Recently, telecommunication companies (e.g. LGU, SKT, KT, and so on in Korea, and ones in other countries) have been increasingly provided AI speakers together with STBs. In this case, when a user utters a voice command, an AI speaker that recognizes the voice command may conveniently control various connected home appliances and Internet of things (IoT) devices.
However, when the AI speaker is installed, for example, in a large living space, other peripheral devices may degrade the speech recognition performance of the AI speaker. In particular, the AI speaker is usually installed around a TV, which makes it difficult to control the AI speaker well due to an audio output from a TV speaker.
Similar to AI speakers, recent released TVs are equipped with the function of controlling other home appliances connected to the same network as the TVs. However, implementation of this function in a current TV requires that other home appliances connected to the same network be from the same manufacturer as the TV.
On the contrary, an AI speaker often doesn't require that other home appliances to be controlled be from the same manufacturer as the AI speaker. Therefore, when home appliances in a house are controlled through an AI speaker rather than a TV, a wider range of home appliances may be controlled, and thus it is important to improve the speech recognition performance of the AI speaker.
However, in view of audio outputs from other external devices (e.g., a TV) installed around the AI speaker, speech recognition and control of the AI speaker often fails, as described above. To solve this problem, the prior art requires the user to manually turn off the TV or turn down its sound volume and retry the same speech to the AI speaker multiple times.
One of embodiments of the disclosure is intended to provide a solution of automatically recognizing a specific AI speaker and a wake-up word provided by a telecommunication company by a TV.
One of embodiments of the disclosure is intended to improve the speech recognition performance of an AI speaker using a TV and a TV remote control.
One of embodiments of the disclosure is intended to provide a process of more quickly controlling an AI speaker using a TV remote control.
A method of controlling a system including a TV and a remote control according to an embodiment of the disclosure includes outputting a video signal of content received from an STB through a screen of the TV, outputting an audio signal of the content received from the STB through a speaker of the TV, receiving a first wake-up word corresponding to an AI speaker of the STB through a microphone of the remote control, transmitting the first wake-up word to a transceiver of the TV through a wireless communication transceiver of the remote control, and outputting a second wake-up word through the speaker of the TV.

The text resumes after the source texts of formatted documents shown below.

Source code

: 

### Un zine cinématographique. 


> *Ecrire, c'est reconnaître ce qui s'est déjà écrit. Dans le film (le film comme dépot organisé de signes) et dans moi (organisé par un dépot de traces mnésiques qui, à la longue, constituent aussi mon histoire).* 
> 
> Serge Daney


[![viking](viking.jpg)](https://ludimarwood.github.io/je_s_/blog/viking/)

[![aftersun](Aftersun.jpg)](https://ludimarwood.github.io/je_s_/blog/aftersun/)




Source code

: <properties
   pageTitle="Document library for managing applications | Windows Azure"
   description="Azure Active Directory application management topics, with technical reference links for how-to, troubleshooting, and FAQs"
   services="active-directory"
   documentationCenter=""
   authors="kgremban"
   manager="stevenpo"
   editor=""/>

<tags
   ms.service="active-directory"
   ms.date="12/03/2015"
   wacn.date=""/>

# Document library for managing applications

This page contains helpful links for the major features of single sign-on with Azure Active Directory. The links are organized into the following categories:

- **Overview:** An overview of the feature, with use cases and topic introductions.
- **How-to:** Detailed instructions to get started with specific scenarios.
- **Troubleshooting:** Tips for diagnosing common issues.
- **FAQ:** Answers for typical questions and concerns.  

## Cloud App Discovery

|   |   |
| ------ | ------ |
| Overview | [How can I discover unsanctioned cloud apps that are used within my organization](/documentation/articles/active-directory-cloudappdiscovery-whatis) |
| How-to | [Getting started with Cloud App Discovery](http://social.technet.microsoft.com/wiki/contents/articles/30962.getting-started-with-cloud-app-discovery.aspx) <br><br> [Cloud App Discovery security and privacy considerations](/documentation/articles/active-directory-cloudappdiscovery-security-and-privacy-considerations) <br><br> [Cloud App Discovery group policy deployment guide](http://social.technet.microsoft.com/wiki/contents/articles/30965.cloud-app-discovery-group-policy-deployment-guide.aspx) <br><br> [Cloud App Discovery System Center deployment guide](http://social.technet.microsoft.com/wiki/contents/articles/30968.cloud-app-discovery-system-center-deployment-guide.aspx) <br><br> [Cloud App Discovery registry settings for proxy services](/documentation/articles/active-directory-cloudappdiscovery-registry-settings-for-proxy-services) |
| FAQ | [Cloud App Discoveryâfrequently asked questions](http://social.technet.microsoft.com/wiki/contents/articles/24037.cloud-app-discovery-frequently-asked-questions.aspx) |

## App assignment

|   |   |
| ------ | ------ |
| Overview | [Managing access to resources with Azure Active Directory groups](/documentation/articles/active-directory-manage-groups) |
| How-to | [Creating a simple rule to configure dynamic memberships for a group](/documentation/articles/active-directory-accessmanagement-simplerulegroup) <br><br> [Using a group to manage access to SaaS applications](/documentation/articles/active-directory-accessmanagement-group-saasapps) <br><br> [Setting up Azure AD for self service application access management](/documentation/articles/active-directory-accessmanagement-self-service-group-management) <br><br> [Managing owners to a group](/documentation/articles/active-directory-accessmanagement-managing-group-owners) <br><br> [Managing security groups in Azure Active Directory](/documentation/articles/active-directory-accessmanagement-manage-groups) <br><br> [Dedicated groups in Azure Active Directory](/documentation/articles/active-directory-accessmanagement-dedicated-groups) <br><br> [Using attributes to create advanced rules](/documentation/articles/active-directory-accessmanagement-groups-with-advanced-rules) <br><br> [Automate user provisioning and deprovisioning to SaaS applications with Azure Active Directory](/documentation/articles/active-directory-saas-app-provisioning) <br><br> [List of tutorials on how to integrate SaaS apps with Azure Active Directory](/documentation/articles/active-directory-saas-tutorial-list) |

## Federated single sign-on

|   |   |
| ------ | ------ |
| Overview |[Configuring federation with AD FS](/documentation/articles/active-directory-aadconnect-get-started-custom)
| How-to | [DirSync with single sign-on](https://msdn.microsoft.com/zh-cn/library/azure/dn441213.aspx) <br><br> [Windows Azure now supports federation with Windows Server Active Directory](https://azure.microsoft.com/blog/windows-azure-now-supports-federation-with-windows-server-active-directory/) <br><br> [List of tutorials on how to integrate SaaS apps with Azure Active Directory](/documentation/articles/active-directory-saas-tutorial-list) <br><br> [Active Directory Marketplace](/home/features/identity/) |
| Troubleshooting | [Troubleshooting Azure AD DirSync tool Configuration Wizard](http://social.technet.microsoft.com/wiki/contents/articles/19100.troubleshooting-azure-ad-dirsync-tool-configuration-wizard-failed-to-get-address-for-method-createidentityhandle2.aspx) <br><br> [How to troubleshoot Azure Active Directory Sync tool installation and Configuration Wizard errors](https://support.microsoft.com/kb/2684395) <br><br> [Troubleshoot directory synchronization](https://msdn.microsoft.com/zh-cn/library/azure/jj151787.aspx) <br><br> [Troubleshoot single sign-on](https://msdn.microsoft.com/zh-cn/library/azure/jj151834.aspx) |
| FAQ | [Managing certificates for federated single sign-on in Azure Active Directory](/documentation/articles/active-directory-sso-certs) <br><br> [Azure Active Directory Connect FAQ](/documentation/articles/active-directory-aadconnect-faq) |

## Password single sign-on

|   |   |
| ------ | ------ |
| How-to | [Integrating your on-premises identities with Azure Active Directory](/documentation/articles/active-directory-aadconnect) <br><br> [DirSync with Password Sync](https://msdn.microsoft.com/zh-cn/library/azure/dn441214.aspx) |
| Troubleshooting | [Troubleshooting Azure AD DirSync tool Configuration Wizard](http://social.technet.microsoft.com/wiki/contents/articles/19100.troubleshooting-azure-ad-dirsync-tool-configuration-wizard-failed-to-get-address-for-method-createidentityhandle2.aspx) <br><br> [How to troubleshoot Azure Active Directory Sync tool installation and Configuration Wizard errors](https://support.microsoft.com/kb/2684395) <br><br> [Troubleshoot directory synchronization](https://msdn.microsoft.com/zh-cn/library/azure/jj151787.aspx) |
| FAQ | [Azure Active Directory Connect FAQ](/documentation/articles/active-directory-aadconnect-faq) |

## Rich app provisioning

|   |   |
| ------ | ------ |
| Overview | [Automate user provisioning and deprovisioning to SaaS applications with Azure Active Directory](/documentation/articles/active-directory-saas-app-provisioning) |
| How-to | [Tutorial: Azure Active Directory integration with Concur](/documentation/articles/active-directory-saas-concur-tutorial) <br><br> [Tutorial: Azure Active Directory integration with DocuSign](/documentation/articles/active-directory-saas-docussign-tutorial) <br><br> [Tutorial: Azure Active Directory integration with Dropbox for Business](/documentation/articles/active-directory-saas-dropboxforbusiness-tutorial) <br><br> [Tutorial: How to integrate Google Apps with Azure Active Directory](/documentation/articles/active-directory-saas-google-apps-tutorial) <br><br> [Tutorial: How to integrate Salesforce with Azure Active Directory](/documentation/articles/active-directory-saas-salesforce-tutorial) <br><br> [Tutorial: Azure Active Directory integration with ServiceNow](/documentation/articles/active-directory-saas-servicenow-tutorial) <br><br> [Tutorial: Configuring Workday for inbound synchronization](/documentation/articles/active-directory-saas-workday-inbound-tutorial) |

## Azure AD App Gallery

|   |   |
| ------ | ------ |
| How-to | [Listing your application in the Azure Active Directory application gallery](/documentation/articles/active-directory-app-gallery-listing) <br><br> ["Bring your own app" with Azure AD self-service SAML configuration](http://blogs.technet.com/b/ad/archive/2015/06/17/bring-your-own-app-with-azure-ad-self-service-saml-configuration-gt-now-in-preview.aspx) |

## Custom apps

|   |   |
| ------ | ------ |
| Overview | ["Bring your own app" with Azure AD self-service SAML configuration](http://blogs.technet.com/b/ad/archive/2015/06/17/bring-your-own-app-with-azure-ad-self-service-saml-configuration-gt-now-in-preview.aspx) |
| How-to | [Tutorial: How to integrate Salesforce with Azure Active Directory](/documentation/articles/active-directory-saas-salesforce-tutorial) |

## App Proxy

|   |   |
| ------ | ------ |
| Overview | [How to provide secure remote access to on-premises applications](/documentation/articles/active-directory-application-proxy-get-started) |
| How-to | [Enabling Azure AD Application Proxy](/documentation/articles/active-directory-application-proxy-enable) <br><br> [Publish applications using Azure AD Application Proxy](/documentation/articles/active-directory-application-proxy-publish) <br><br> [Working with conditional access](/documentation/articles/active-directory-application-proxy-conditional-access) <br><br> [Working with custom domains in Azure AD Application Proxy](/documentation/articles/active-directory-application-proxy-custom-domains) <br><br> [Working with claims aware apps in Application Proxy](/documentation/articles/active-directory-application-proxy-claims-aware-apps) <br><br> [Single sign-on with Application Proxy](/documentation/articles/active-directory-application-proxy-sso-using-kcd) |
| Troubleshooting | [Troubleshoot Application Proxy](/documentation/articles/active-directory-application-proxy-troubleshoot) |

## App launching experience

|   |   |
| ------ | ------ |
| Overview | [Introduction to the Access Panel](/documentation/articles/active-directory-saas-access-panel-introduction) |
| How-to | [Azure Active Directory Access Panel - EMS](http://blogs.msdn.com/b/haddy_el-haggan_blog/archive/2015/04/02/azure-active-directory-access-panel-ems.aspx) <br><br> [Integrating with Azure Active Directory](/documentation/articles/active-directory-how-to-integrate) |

For example, the method further includes, when the second wake-up word is output, stopping the output of the audio signal of the content or reducing a volume of the audio signal of the content, according to a volume level of the TV. Further, when the volume level of the TV is set to 75% or more of a maximum value, the output of the audio signal of the content is stopped.

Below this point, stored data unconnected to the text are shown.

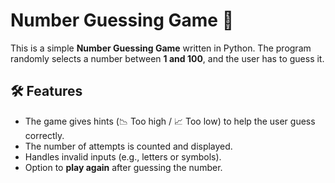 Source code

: # Number Guessing Game 🎯

This is a simple **Number Guessing Game** written in Python. The program randomly selects a number between **1 and 100**, and the user has to guess it. 

## 🛠 Features
- The game gives hints (📉 Too high / 📈 Too low) to help the user guess correctly.
- The number of attempts is counted and displayed.
- Handles invalid inputs (e.g., letters or symbols).
- Option to **play again** after guessing the number.

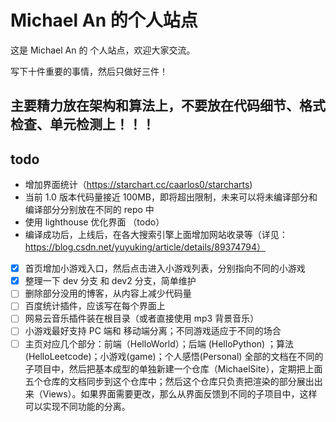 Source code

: # Michael An 的个人站点

这是 Michael An 的 个人站点，欢迎大家交流。

写下十件重要的事情，然后只做好三件！

## 主要精力放在架构和算法上，不要放在代码细节、格式检查、单元检测上！！！

## todo

- 增加界面统计（https://starchart.cc/caarlos0/starcharts)
- 当前 1.0 版本代码量接近 100MB，即将超出限制，未来可以将未编译部分和编译部分分别放在不同的 repo 中
- 使用 lighthouse 优化界面 （todo）
- 编译成功后，上线后，在各大搜索引擎上面增加网站收录等（详见：https://blog.csdn.net/yuyuking/article/details/89374794）
- [x] 首页增加小游戏入口，然后点击进入小游戏列表，分别指向不同的小游戏
- [x] 整理一下 dev 分支 和 dev2 分支，简单维护
- [ ] 删除部分没用的博客，从内容上减少代码量
- [ ] 百度统计插件，应该写在每个界面上
- [ ] 网易云音乐插件装在根目录（或者直接使用 mp3 背景音乐）
- [ ] 小游戏最好支持 PC 端和 移动端分离；不同游戏适应于不同的场合
- [ ] 主页对应几个部分：前端（HelloWorld）；后端 (HelloPython) ；算法(HelloLeetcode)；小游戏(game)；个人感悟(Personal) 全部的文档在不同的子项目中，然后把基本成型的单独新建一个仓库（MichaelSite），定期把上面五个仓库的文档同步到这个仓库中；然后这个仓库只负责把渲染的部分展出出来（Views）。如果界面需要更改，那么从界面反馈到不同的子项目中，这样可以实现不同功能的分离。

For example, the method further includes, when the second wake-up word is output, stopping the output of the audio signal of the content or reducing a volume of the audio signal of the content, according to ambient noise of the TV. Further, when the ambient noise of the TV is equal to or greater than 85 dB, the output of the audio signal of the content is stopped.

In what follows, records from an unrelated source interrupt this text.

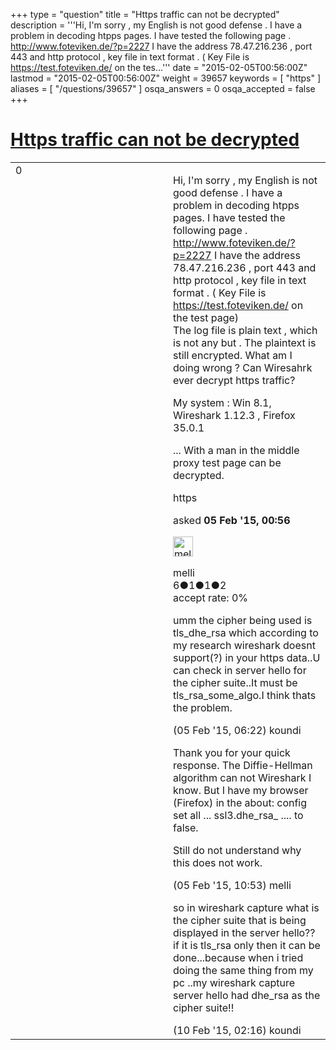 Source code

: +++
type = "question"
title = "Https traffic can not be decrypted"
description = '''Hi, I&#x27;m sorry , my English is not good defense .  I have a problem in decoding htpps pages. I have tested the following page . http://www.foteviken.de/?p=2227 I have the address 78.47.216.236 , port 443 and http protocol , key file in text format . ( Key File is https://test.foteviken.de/ on the tes...'''
date = "2015-02-05T00:56:00Z"
lastmod = "2015-02-05T00:56:00Z"
weight = 39657
keywords = [ "https" ]
aliases = [ "/questions/39657" ]
osqa_answers = 0
osqa_accepted = false
+++

<div class="headNormal">

# [Https traffic can not be decrypted](/questions/39657/https-traffic-can-not-be-decrypted)

</div>

<div id="main-body">

<div id="askform">

<table id="question-table" style="width:100%;"><colgroup><col style="width: 50%" /><col style="width: 50%" /></colgroup><tbody><tr class="odd"><td style="width: 30px; vertical-align: top"><div class="vote-buttons"><div id="post-39657-score" class="post-score" title="current number of votes">0</div><div id="favorite-count" class="favorite-count"></div></div></td><td><div id="item-right"><div class="question-body"><p>Hi, I'm sorry , my English is not good defense . I have a problem in decoding htpps pages. I have tested the following page . <a href="http://www.foteviken.de/?p=2227">http://www.foteviken.de/?p=2227</a> I have the address 78.47.216.236 , port 443 and http protocol , key file in text format . ( Key File is <a href="https://test.foteviken.de/">https://test.foteviken.de/</a> on the test page)<br />
The log file is plain text , which is not any but . The plaintext is still encrypted. What am I doing wrong ? Can Wiresahrk ever decrypt https traffic?</p><p>My system : Win 8.1, Wireshark 1.12.3 , Firefox 35.0.1</p><p>... With a man in the middle proxy test page can be decrypted.</p></div><div id="question-tags" class="tags-container tags">https</div><div id="question-controls" class="post-controls"></div><div class="post-update-info-container"><div class="post-update-info post-update-info-user"><p>asked <strong>05 Feb '15, 00:56</strong></p><img src="https://secure.gravatar.com/avatar/5446c7bc71a648d1fa12429c56c7147e?s=32&amp;d=identicon&amp;r=g" class="gravatar" width="32" height="32" alt="melli&#39;s gravatar image" /><p>melli<br />
<span class="score" title="6 reputation points">6</span><span title="1 badges"><span class="badge1">●</span><span class="badgecount">1</span></span><span title="1 badges"><span class="silver">●</span><span class="badgecount">1</span></span><span title="2 badges"><span class="bronze">●</span><span class="badgecount">2</span></span><br />
<span class="accept_rate" title="Rate of the user&#39;s accepted answers">accept rate:</span> <span title="melli has no accepted answers">0%</span> </br></p></div></div><div id="comments-container-39657" class="comments-container"><span id="39665"></span><div id="comment-39665" class="comment"><div id="post-39665-score" class="comment-score"></div><div class="comment-text"><p>umm the cipher being used is tls_dhe_rsa which according to my research wireshark doesnt support(?) in your https data..U can check in server hello for the cipher suite..It must be tls_rsa_some_algo.I think thats the problem.</p></div><div id="comment-39665-info" class="comment-info"><span class="comment-age">(05 Feb '15, 06:22)</span> koundi</div></div><span id="39672"></span><div id="comment-39672" class="comment"><div id="post-39672-score" class="comment-score"></div><div class="comment-text"><p>Thank you for your quick response. The Diffie-Hellman algorithm can not Wireshark I know. But I have my browser (Firefox) in the about: config set all ... ssl3.dhe_rsa_ .... to false.</p><p>Still do not understand why this does not work.</p></div><div id="comment-39672-info" class="comment-info"><span class="comment-age">(05 Feb '15, 10:53)</span> melli</div></div><span id="39749"></span><div id="comment-39749" class="comment"><div id="post-39749-score" class="comment-score"></div><div class="comment-text"><p>so in wireshark capture what is the cipher suite that is being displayed in the server hello?? if it is tls_rsa only then it can be done...because when i tried doing the same thing from my pc ..my wireshark capture server hello had dhe_rsa as the cipher suite!!</p></div><div id="comment-39749-info" class="comment-info"><span class="comment-age">(10 Feb '15, 02:16)</span> koundi</div></div></div><div id="comment-tools-39657" class="comment-tools"></div><div class="clear"></div><div id="comment-39657-form-container" class="comment-form-container"></div><div class="clear"></div></div></td></tr></tbody></table>

</div>

</div>

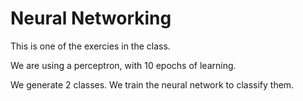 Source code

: # Neural Networking 
This is one of the exercies in the class. 

We are using a perceptron, with 10 epochs of learning. 

We generate 2 classes. We train the neural network to classify them. 

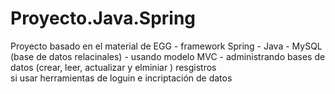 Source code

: # Proyecto.Java.Spring
Proyecto basado en el material de EGG - framework Spring - Java - MySQL (base de datos relacinales) - usando modelo MVC - 
administrando bases de datos (crear, leer, actualizar y elminiar ) resgistros  
si usar herramientas de loguin e incriptación de datos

The ambient noise of the TV is acquired through a microphone of the TV.
Further, the first wake-up word and the second wake-up word are the same or different.
The AI speaker may be implemented, for example, separately from the STB or integrally with the STB.
The method further includes storing the first wake-up word by mapping the first wake-up word to a specific number on the remote control in a memory of the TV, and outputting the second wake-up word through the speaker of the TV in response to selection of the specific number on the remote control.
A system according to an embodiment of the disclosure includes a TV outputting a video signal and an audio signal of content received from an STB, and a remote control receiving a first wake-up word corresponding to an AI speaker of the STB and transmitting the first wake-up word to the TV. Particularly, the TV is designed to output a second wake-up word.
According to one of embodiments of the disclosure, the technical effect of automatically recognizing a specific AI speaker and a wake-up word provided by a telecommunication company by a TV is achieved.
According to one of embodiments of the disclosure, the technical effect of improving the speech recognition performance of an AI speaker using a TV and a TV remote control is achieved.
According to one of embodiments of the disclosure, the technical effect of providing a process of more quickly controlling an AI speaker using a TV remote control is achieved.
In addition to various technical effects which have not been explicitly described above, effects derived by those skilled in the art from the description and drawings of the present application are also other features of the disclosure.
Description will now be given in detail according to exemplary embodiments disclosed herein, with reference to the accompanying drawings. For the sake of brief description with reference to the drawings, the same or equivalent components may be provided with the same reference numbers, and description thereof will not be repeated. In general, a suffix such as “module” and “unit” may be used to refer to elements or components. Use of such a suffix herein is merely intended to facilitate description of the specification, and the suffix itself is not intended to give any special meaning or function. In the present disclosure, that which is well-known to one of ordinary skill in the relevant art has generally been omitted for the sake of brevity. The accompanying drawings are used to help easily understand various technical features and it should be understood that the embodiments presented herein are not limited by the accompanying drawings. As such, the present disclosure should be construed to extend to any alterations, equivalents and substitutes in addition to those which are particularly set out in the accompanying drawings.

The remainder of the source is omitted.